* About this task: Nothing should appear in the answer except the lines from the one containing "для нескольких графиков" through the end of the records below, written out exactly.

* Entries supplied:

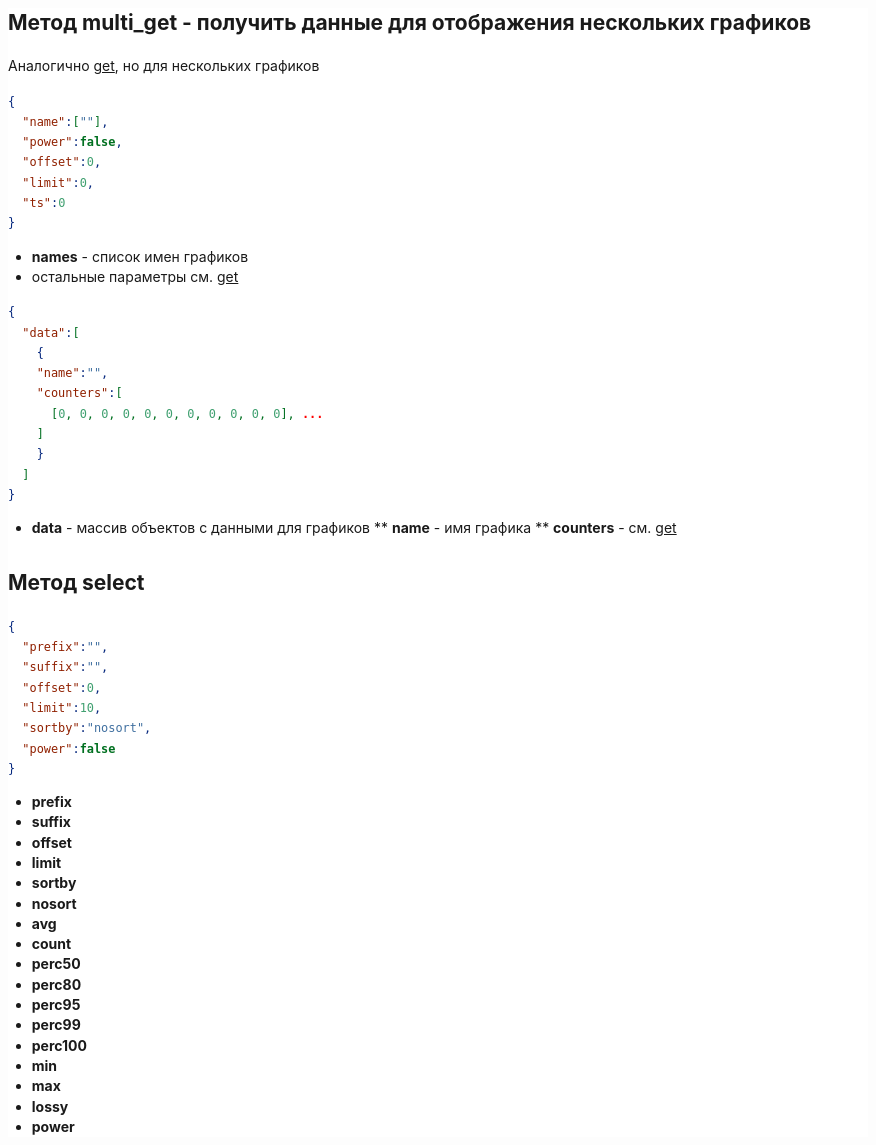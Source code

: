 ## Метод multi_get - получить данные для отображения нескольких графиков

Аналогично [get](api-rt.md#метод-get-получить-данные-для-отображения), но для нескольких графиков

```json
{
  "name":[""],
  "power":false,
  "offset":0,
  "limit":0,
  "ts":0
}
```
* **names** - список имен графиков
* остальные параметры см. [get](api-rt.md#метод-get-получить-данные-для-отображения)

```json
{
  "data":[
    {
    "name":"",
    "counters":[
      [0, 0, 0, 0, 0, 0, 0, 0, 0, 0, 0], ...
    ]
    }
  ]
}
```

* **data** - массив объектов с данными для графиков
** **name** - имя графика
** **counters** - см. [get](api-rt.md#метод-get-получить-данные-для-отображения)


## Метод select

```json
{
  "prefix":"",
  "suffix":"",
  "offset":0,
  "limit":10,
  "sortby":"nosort",
  "power":false
}
```

* **prefix**
* **suffix**
* **offset**
* **limit**
* **sortby**
*   **nosort**
*   **avg**
*   **count**
*   **perc50**
*   **perc80**
*   **perc95**
*   **perc99**
*   **perc100**
*   **min**
*   **max**
*   **lossy**
* **power**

* Written solution:
Аналогично [get](api-rt.md#метод-get-получить-данные-для-отображения), но для нескольких графиков

```json
{
  "name":[""],
  "power":false,
  "offset":0,
  "limit":0,
  "ts":0
}
```
* **names** - список имен графиков
* остальные параметры см. [get](api-rt.md#метод-get-получить-данные-для-отображения)

```json
{
  "data":[
    {
    "name":"",
    "counters":[
      [0, 0, 0, 0, 0, 0, 0, 0, 0, 0, 0], ...
    ]
    }
  ]
}
```

* **data** - массив объектов с данными для графиков
** **name** - имя графика
** **counters** - см. [get](api-rt.md#метод-get-получить-данные-для-отображения)


## Метод select

```json
{
  "prefix":"",
  "suffix":"",
  "offset":0,
  "limit":10,
  "sortby":"nosort",
  "power":false
}
```

* **prefix**
* **suffix**
* **offset**
* **limit**
* **sortby**
*   **nosort**
*   **avg**
*   **count**
*   **perc50**
*   **perc80**
*   **perc95**
*   **perc99**
*   **perc100**
*   **min**
*   **max**
*   **lossy**
* **power**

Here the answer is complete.